L'effetto del costo della vita

Un confronto tra Nord e Sud del Paese non esaurisce però la panoramica degli effetti perversi generati alla contrattazione collettiva. Un recente studio di Belloc, Naticchioni e Vittori (2019) ha infatti preso in analisi le differenze nei salari reali dei lavoratori dipendenti occupati in diversi Sistemi Locali del Lavoro (Sll). A fronte di salari nominali che rimangono comparabili, la Figura 1 evidenzia infatti importanti differenze nel costo della vita che emergono anche tra territori adiacenti, all’interno di una stessa regione.

 

Indice dei prezzi al consumo (2005-2015)
Indice dei prezzi al consumo (2005-2015)

Un’analisi statistica del fenomeno mostra come la densità di popolazione dei Sll non abbia alcun effetto sui salari nominali. In altre parole, i salari nominali sono uniformi sul territorio, indipendentemente dalla densità di popolazione dell’area considerata. Prendendo invece in analisi i salari reali, emerge come nelle aree urbane del Paese, quelle più densamente popolate, questi risultino essere più bassi. In media, al raddoppio della densità di popolazione di un territorio, i salari reali diminuiscono del 2.6%. A causa di un costo della vita più alto e di salari nominali fissi, le aree urbane e produttive del Paese sono così anche quelle dove il potere d’acquisto risulta essere più basso.
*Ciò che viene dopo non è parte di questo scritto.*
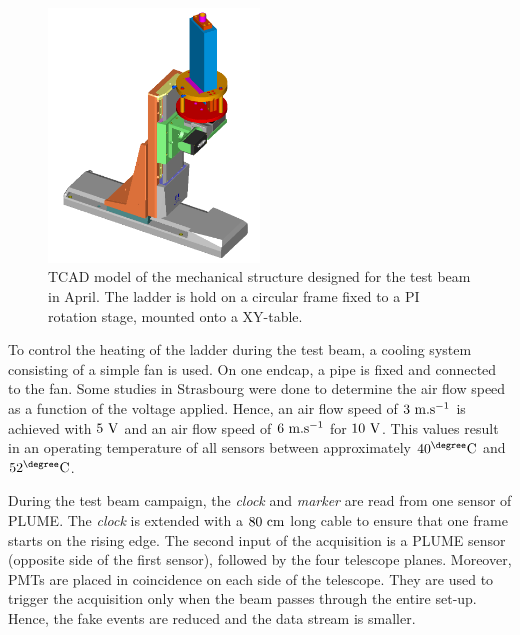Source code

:       \begin{figure}[!b]
        \centering
        \includegraphics[width = 0.5\textwidth]{Pictures/X0/Frame/Testbeam1.PNG}
        \caption{TCAD model of the mechanical structure designed for the test beam in April. The ladder is hold on a circular frame fixed to a PI rotation stage, mounted onto a XY-table.}
        \label{fig:mechanics}
      \end{figure}

      To control the heating of the ladder during the test beam, a cooling system consisting of a simple fan is used.
      On one endcap, a pipe is fixed and connected to the fan.
      Some studies in Strasbourg were done to determine the air flow speed as a function of the voltage applied.
      Hence, an air flow speed of $3~\rm{m.s^{-1}}$ is achieved with $5~\rm{V}$ and an air flow speed of $6~\rm{m.s^{-1}}$ for $10~\rm{V}$.
      This values result in an operating temperature of all sensors between approximately $40^{\degree}\rm{C}$ and $52^{\degree}\rm{C}$.

      During the test beam campaign, the \textit{clock} and \textit{marker} are read from one sensor of \gls{PLUME}.
      The \textit{clock} is extended with a $80~\rm{cm}$ long cable to ensure that one frame starts on the rising edge.
      The second input of the acquisition is a \gls{PLUME} sensor (opposite side of the first sensor), followed by the four telescope planes. 
      Moreover, \gls{PMT}s are placed in coincidence on each side of the telescope.
      They are used to trigger the acquisition only when the beam passes through the entire set-up.
      Hence, the fake events are reduced and the data stream is smaller.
I salari senza accordi collettivi

Ma cosa succederebbe in assenza della contrattazione collettiva? Per comprenderlo possiamo considerare le dinamiche salariali dei lavoratori parasubordinati. Infatti, benché sotto molti aspetti questi svolgano mansioni equiparabili a quelle previste per i lavoratori alle dipendenze, i loro salari non sono soggetti alla contrattazione collettiva ma sono il frutto di una contrattazione decentralizzata, a livello di impresa. In questo caso, nei territori maggiormente popolati – i.e. nelle aree urbane – i lavoratori parasubordinati ottengono salari nominali relativamente più alti. Al raddoppio della densità di un territorio, i salari nominali crescono in media del 5.4%.

Questo forte aumento dei salari nominali si traduce in un effetto positivo anche sui salari reali (2.6%). In altre parole, nelle aree con un costo della vita più alto, la contrattazione decentralizzata porta a salari nominali in linea con la maggiore produttività del territorio, neutralizzando le differenze nei prezzi al consumo. L’evidenza empirica mostra ormai chiaramente come occorra superare l’eguaglianza di facciata perseguita tramite la contrattazione collettiva per incentivare invece una maggiore equità sostanziale tra lavoratori residenti e/o occupati in diverse aree geografiche del Paese.